Economist - Signed into law in 1990, the [American Disabilities Act] bars firms from discriminating against people with disabilities, whether they are employees or customers. Banks, shops, hotels and other “public accommodations” must remove barriers to the “full and equal enjoyment” of their goods and services. This guarantee may sound vague, but new technical standards from the Department of Justice, which went into effect in 2012, dictate everything from the slope of a ramp to the height of a bathroom basin.
The regulations are well-meaning but confusing. The government enforces some of them, but mostly leaves it to people with disabilities to sue. Plaintiffs need not be customers, an appeals court decreed in 2013. And if they win, the defendant must pay their costs.

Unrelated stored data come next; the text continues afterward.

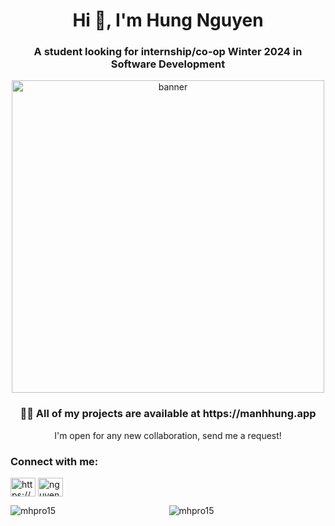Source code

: <div data-color-mode="light" align="center">
<h1 align="center">Hi 👋, I'm Hung Nguyen</h1>
<h3 align="center">A student looking for internship/co-op Winter 2024 in Software Development</h3>
<img width="500" src="https://cdn.dribbble.com/users/50886/screenshots/2710024/coding.gif" alt="banner">


<h3>👨‍💻 All of my projects are available at https://manhhung.app</h3>

<p>I'm open for any new collaboration, send me a request!</p>
<h3 align="left">Connect with me:</h3>
<p align="left">
<a href="https://www.linkedin.com/in/hung-nguyen1206/" target="blank"><img align="center" src="https://raw.githubusercontent.com/rahuldkjain/github-profile-readme-generator/master/src/images/icons/Social/linked-in-alt.svg" alt="https://www.linkedin.com/in/hung-nguyen1206/" height="30" width="40" /></a>
<a href="https://www.leetcode.com/nguyenmanhhungpro15" target="blank"><img align="center" src="https://raw.githubusercontent.com/rahuldkjain/github-profile-readme-generator/master/src/images/icons/Social/leet-code.svg" alt="nguyenmanhhungpro15" height="30" width="40" /></a>
</p>

<p><img align="left" src="https://github-readme-stats.vercel.app/api/top-langs?username=mhpro15&show_icons=true&bg_color=ffffff&locale=en&layout=compact" alt="mhpro15" /></p>
<p><img align="center" src="https://github-readme-streak-stats.herokuapp.com?user=mhpro15&theme=merko&card_width=460" alt="mhpro15" /></p>
</div>
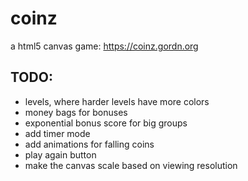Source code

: # coinz

a html5 canvas game: https://coinz.gordn.org

## TODO:

- levels, where harder levels have more colors
- money bags for bonuses
- exponential bonus score for big groups
- add timer mode
- add animations for falling coins
- play again button
- make the canvas scale based on viewing resolution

This has created a cottage industry of so-called Title III lawsuits against bars, motels and the like. More than 4,430 reached federal courts in 2014—a 63% rise in one year, according to new data from Seyfarth Shaw, a law firm that defends businesses against ADA claims. Many more cases rattle around state courts; most end in a confidential settlement. The lion’s share took place in California (where plaintiffs can sue for damages, too) and Florida (which has a high concentration both of lawyers and of frail elderly residents). The law’s new standards, which include requirements for pools, help to explain some of this rise. More lawsuits may soon be on the way, as the Justice Department is expected to apply new ADA rules to websites in June. For example, each picture must have text describing it, so that screen-reader programs can tell blind people what is there.